Once the data has been read, return all of it precisely as written.

::: Material for this task :::

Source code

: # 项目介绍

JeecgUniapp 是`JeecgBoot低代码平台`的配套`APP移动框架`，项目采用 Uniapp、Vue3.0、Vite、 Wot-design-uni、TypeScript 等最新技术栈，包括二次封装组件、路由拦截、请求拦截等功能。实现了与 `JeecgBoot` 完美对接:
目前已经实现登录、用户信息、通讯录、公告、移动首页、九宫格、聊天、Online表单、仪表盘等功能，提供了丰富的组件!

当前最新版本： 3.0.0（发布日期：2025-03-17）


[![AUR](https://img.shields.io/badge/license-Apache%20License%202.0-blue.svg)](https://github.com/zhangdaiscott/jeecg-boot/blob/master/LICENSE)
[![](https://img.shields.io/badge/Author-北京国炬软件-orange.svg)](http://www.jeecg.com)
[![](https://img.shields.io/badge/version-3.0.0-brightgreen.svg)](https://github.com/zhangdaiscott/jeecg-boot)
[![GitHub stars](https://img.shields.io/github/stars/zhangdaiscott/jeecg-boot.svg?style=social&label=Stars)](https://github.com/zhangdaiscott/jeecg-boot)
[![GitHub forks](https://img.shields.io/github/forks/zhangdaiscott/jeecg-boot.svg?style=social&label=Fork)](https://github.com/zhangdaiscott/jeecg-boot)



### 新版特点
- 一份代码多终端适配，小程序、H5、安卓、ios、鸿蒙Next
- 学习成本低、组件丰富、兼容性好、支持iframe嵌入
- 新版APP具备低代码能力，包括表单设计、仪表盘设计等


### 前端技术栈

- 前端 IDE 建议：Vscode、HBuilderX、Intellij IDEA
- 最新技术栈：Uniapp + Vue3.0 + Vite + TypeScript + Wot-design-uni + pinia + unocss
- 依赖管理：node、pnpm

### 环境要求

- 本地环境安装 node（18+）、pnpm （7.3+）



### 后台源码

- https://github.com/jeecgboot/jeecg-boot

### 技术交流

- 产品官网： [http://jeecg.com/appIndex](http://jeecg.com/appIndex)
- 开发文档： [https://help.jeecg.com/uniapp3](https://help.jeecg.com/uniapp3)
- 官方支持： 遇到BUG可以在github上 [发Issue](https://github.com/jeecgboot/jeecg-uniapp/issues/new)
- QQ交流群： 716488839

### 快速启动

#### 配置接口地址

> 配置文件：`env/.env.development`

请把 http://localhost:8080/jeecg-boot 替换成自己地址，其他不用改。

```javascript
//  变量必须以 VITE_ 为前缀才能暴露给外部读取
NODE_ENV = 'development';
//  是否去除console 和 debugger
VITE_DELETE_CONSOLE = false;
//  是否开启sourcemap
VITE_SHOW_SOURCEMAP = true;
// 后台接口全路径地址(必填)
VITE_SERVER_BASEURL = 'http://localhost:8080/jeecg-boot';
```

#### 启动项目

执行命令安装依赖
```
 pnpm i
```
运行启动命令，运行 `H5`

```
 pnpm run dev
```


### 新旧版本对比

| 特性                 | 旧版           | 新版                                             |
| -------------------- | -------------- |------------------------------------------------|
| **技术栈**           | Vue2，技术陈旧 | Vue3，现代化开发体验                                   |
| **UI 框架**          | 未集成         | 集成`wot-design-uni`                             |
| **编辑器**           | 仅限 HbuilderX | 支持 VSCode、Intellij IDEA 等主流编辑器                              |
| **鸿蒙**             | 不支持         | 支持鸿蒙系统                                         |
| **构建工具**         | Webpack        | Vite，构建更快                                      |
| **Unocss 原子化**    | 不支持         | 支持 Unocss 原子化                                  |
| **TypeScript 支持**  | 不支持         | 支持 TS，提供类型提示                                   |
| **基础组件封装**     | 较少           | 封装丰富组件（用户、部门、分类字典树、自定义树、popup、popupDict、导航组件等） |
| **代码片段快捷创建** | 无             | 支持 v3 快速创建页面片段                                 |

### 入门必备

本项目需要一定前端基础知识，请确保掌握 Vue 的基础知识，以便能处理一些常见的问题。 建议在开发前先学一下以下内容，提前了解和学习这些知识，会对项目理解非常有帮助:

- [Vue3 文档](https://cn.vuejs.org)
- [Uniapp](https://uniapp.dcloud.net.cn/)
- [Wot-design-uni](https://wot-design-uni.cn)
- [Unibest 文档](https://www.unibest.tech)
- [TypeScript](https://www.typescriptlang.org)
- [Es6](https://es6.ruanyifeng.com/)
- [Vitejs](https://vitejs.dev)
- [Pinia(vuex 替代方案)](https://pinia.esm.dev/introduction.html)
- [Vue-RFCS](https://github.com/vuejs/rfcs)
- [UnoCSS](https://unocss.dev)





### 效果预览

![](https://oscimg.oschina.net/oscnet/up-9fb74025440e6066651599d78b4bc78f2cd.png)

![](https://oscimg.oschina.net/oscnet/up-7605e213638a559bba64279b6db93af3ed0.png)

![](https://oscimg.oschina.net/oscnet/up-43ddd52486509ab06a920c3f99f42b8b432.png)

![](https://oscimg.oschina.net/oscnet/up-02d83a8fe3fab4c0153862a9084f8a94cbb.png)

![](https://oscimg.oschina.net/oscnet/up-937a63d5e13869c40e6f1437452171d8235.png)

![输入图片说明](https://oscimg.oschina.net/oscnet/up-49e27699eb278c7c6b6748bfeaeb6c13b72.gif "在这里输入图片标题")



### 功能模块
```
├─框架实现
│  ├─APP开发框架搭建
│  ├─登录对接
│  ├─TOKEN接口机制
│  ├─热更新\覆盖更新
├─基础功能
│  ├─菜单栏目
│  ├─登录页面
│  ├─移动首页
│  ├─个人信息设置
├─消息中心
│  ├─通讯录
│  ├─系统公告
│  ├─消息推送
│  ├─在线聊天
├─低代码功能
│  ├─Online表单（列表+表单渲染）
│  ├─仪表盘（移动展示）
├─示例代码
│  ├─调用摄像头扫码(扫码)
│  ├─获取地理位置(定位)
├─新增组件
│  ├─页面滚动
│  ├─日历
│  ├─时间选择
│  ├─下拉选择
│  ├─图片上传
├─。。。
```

:::

Final answer
Source code

: # 项目介绍

JeecgUniapp 是`JeecgBoot低代码平台`的配套`APP移动框架`，项目采用 Uniapp、Vue3.0、Vite、 Wot-design-uni、TypeScript 等最新技术栈，包括二次封装组件、路由拦截、请求拦截等功能。实现了与 `JeecgBoot` 完美对接:
目前已经实现登录、用户信息、通讯录、公告、移动首页、九宫格、聊天、Online表单、仪表盘等功能，提供了丰富的组件!

当前最新版本： 3.0.0（发布日期：2025-03-17）


[![AUR](https://img.shields.io/badge/license-Apache%20License%202.0-blue.svg)](https://github.com/zhangdaiscott/jeecg-boot/blob/master/LICENSE)
[![](https://img.shields.io/badge/Author-北京国炬软件-orange.svg)](http://www.jeecg.com)
[![](https://img.shields.io/badge/version-3.0.0-brightgreen.svg)](https://github.com/zhangdaiscott/jeecg-boot)
[![GitHub stars](https://img.shields.io/github/stars/zhangdaiscott/jeecg-boot.svg?style=social&label=Stars)](https://github.com/zhangdaiscott/jeecg-boot)
[![GitHub forks](https://img.shields.io/github/forks/zhangdaiscott/jeecg-boot.svg?style=social&label=Fork)](https://github.com/zhangdaiscott/jeecg-boot)



### 新版特点
- 一份代码多终端适配，小程序、H5、安卓、ios、鸿蒙Next
- 学习成本低、组件丰富、兼容性好、支持iframe嵌入
- 新版APP具备低代码能力，包括表单设计、仪表盘设计等


### 前端技术栈

- 前端 IDE 建议：Vscode、HBuilderX、Intellij IDEA
- 最新技术栈：Uniapp + Vue3.0 + Vite + TypeScript + Wot-design-uni + pinia + unocss
- 依赖管理：node、pnpm

### 环境要求

- 本地环境安装 node（18+）、pnpm （7.3+）



### 后台源码

- https://github.com/jeecgboot/jeecg-boot

### 技术交流

- 产品官网： [http://jeecg.com/appIndex](http://jeecg.com/appIndex)
- 开发文档： [https://help.jeecg.com/uniapp3](https://help.jeecg.com/uniapp3)
- 官方支持： 遇到BUG可以在github上 [发Issue](https://github.com/jeecgboot/jeecg-uniapp/issues/new)
- QQ交流群： 716488839

### 快速启动

#### 配置接口地址

> 配置文件：`env/.env.development`

请把 http://localhost:8080/jeecg-boot 替换成自己地址，其他不用改。

```javascript
//  变量必须以 VITE_ 为前缀才能暴露给外部读取
NODE_ENV = 'development';
//  是否去除console 和 debugger
VITE_DELETE_CONSOLE = false;
//  是否开启sourcemap
VITE_SHOW_SOURCEMAP = true;
// 后台接口全路径地址(必填)
VITE_SERVER_BASEURL = 'http://localhost:8080/jeecg-boot';
```

#### 启动项目

执行命令安装依赖
```
 pnpm i
```
运行启动命令，运行 `H5`

```
 pnpm run dev
```


### 新旧版本对比

| 特性                 | 旧版           | 新版                                             |
| -------------------- | -------------- |------------------------------------------------|
| **技术栈**           | Vue2，技术陈旧 | Vue3，现代化开发体验                                   |
| **UI 框架**          | 未集成         | 集成`wot-design-uni`                             |
| **编辑器**           | 仅限 HbuilderX | 支持 VSCode、Intellij IDEA 等主流编辑器                              |
| **鸿蒙**             | 不支持         | 支持鸿蒙系统                                         |
| **构建工具**         | Webpack        | Vite，构建更快                                      |
| **Unocss 原子化**    | 不支持         | 支持 Unocss 原子化                                  |
| **TypeScript 支持**  | 不支持         | 支持 TS，提供类型提示                                   |
| **基础组件封装**     | 较少           | 封装丰富组件（用户、部门、分类字典树、自定义树、popup、popupDict、导航组件等） |
| **代码片段快捷创建** | 无             | 支持 v3 快速创建页面片段                                 |

### 入门必备

本项目需要一定前端基础知识，请确保掌握 Vue 的基础知识，以便能处理一些常见的问题。 建议在开发前先学一下以下内容，提前了解和学习这些知识，会对项目理解非常有帮助:

- [Vue3 文档](https://cn.vuejs.org)
- [Uniapp](https://uniapp.dcloud.net.cn/)
- [Wot-design-uni](https://wot-design-uni.cn)
- [Unibest 文档](https://www.unibest.tech)
- [TypeScript](https://www.typescriptlang.org)
- [Es6](https://es6.ruanyifeng.com/)
- [Vitejs](https://vitejs.dev)
- [Pinia(vuex 替代方案)](https://pinia.esm.dev/introduction.html)
- [Vue-RFCS](https://github.com/vuejs/rfcs)
- [UnoCSS](https://unocss.dev)





### 效果预览

![](https://oscimg.oschina.net/oscnet/up-9fb74025440e6066651599d78b4bc78f2cd.png)

![](https://oscimg.oschina.net/oscnet/up-7605e213638a559bba64279b6db93af3ed0.png)

![](https://oscimg.oschina.net/oscnet/up-43ddd52486509ab06a920c3f99f42b8b432.png)

![](https://oscimg.oschina.net/oscnet/up-02d83a8fe3fab4c0153862a9084f8a94cbb.png)

![](https://oscimg.oschina.net/oscnet/up-937a63d5e13869c40e6f1437452171d8235.png)

![输入图片说明](https://oscimg.oschina.net/oscnet/up-49e27699eb278c7c6b6748bfeaeb6c13b72.gif "在这里输入图片标题")



### 功能模块
```
├─框架实现
│  ├─APP开发框架搭建
│  ├─登录对接
│  ├─TOKEN接口机制
│  ├─热更新\覆盖更新
├─基础功能
│  ├─菜单栏目
│  ├─登录页面
│  ├─移动首页
│  ├─个人信息设置
├─消息中心
│  ├─通讯录
│  ├─系统公告
│  ├─消息推送
│  ├─在线聊天
├─低代码功能
│  ├─Online表单（列表+表单渲染）
│  ├─仪表盘（移动展示）
├─示例代码
│  ├─调用摄像头扫码(扫码)
│  ├─获取地理位置(定位)
├─新增组件
│  ├─页面滚动
│  ├─日历
│  ├─时间选择
│  ├─下拉选择
│  ├─图片上传
├─。。。
```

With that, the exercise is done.